続々と低コスト航空会社(以下、LCC)が誕生していると思いきや、パイロット不足で便数は減る傾向。スカイマークのミニスカやANAの外国人デザイナーを採用した今までにない感じのデザインなど、新しい制服も何かと話題だ。そんな今日の航空業界を知るために、これだけは知っておきたいキーワードが3つある。

エアバスA330型機のコクピット

LCCのトラブルはパイロット不足が原因

2012年3月の就航以来、順調に路線と便数を増し続けてきたピーチ・アビエーション(以下、ピーチ)がこの夏、運航を予定していたうちの2,000以上の減便を予測している。その後、バニラエアも6月までに154便を欠航させ、今月27日から運航開始を予定していた春秋航空日本も就航日を8月1日に延期した上に、一部路線を減便すると発表した。

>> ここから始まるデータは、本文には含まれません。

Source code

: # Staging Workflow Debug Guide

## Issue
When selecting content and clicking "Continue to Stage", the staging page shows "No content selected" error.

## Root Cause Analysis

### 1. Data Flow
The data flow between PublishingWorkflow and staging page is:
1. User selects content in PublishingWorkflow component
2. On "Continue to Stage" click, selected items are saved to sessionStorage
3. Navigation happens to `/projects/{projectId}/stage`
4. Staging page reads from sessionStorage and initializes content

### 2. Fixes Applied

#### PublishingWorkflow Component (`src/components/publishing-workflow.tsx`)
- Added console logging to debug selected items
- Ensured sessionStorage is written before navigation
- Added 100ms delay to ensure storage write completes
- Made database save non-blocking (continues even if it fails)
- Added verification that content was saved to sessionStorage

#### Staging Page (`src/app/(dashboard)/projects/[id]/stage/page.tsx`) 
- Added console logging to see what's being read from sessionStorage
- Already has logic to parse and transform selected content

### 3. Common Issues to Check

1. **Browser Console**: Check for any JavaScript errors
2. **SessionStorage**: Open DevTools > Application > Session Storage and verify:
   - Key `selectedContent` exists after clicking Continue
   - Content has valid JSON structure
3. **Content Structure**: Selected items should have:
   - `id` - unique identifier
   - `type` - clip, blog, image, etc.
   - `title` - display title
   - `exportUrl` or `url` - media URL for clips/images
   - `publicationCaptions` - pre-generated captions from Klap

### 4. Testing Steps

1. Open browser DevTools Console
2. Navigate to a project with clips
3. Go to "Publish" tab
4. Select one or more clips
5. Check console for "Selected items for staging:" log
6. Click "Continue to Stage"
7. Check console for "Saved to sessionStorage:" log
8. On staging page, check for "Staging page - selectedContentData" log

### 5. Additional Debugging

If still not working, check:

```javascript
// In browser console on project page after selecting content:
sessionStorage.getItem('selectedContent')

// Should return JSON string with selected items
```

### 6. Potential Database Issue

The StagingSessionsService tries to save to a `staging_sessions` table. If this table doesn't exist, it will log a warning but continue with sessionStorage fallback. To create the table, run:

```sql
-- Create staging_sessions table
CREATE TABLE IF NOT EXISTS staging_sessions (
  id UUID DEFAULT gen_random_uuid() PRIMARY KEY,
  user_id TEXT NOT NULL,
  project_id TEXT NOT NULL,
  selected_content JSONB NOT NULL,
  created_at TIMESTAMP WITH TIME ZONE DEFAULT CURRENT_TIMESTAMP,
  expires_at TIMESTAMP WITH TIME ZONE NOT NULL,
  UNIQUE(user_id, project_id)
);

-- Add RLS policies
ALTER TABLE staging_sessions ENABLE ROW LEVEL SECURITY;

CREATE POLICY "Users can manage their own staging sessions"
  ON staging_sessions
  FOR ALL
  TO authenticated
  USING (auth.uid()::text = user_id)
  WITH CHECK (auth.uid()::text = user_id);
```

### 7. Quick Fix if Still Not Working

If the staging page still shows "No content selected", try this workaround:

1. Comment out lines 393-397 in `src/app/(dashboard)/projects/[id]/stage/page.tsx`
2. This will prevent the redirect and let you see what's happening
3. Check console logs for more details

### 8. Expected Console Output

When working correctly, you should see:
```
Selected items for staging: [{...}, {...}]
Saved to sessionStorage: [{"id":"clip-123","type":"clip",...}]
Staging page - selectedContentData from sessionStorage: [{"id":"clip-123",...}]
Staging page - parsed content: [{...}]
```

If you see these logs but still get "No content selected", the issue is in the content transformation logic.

LCCはここ2年くらいで爆発的ともいえる勢いで便数を増やしてきたが、その勢いは一気にしぼんでしまった。減便や就航延期の理由はいずれも機長(以下、パイロット)不足だが、背景には様々な事情がある。

ピーチの場合、運航を始める2年前に経営破たんしたJALなどから退役パイロットを採用したが、高齢化により身体検査の基準をクリアできないパイロットが予想以上に出てきた。また、同業他社からよりよい採用条件で引き抜かれるパイロットも少なくなかった。

バニラエアも、同社に100%出資しているANAがパイロットを出向させて急場をしのいでいる状態であり、多くのLCCが同じような問題を抱えている。なお、大手航空会社は雇用条件がLCCよりもよく、特に日本のJALとANAはLCCの2倍以上の年収があるため、今のところは問題なく運航を続けている。

様々な対策も間に合わず、続く引き抜き合戦

そもそもパイロット不足はかなり以前から問題になっていた。そのため、60歳以上のパイロット2人だけでの運航を認可したり、身体検査の基準を緩めたりなど、国土交通省も様々な対策を講じてきた。それでも間に合っていないのが現状だ。

やや有利な立場にあるのはジェットスター・ジャパン。パイロット不足による減便は今のところ表面化しておらず、LCCとはいえ10年の運航歴があり規模も大きいジェットスター航空を親会社に持つため、パイロットの融通もある程度はきく。ただ、アジア・太平洋地域では今後20年間に約20万人のパイロットが必要になると予測されている。いずれにしろ、パイロット不足は早期に解決できるような問題ではない。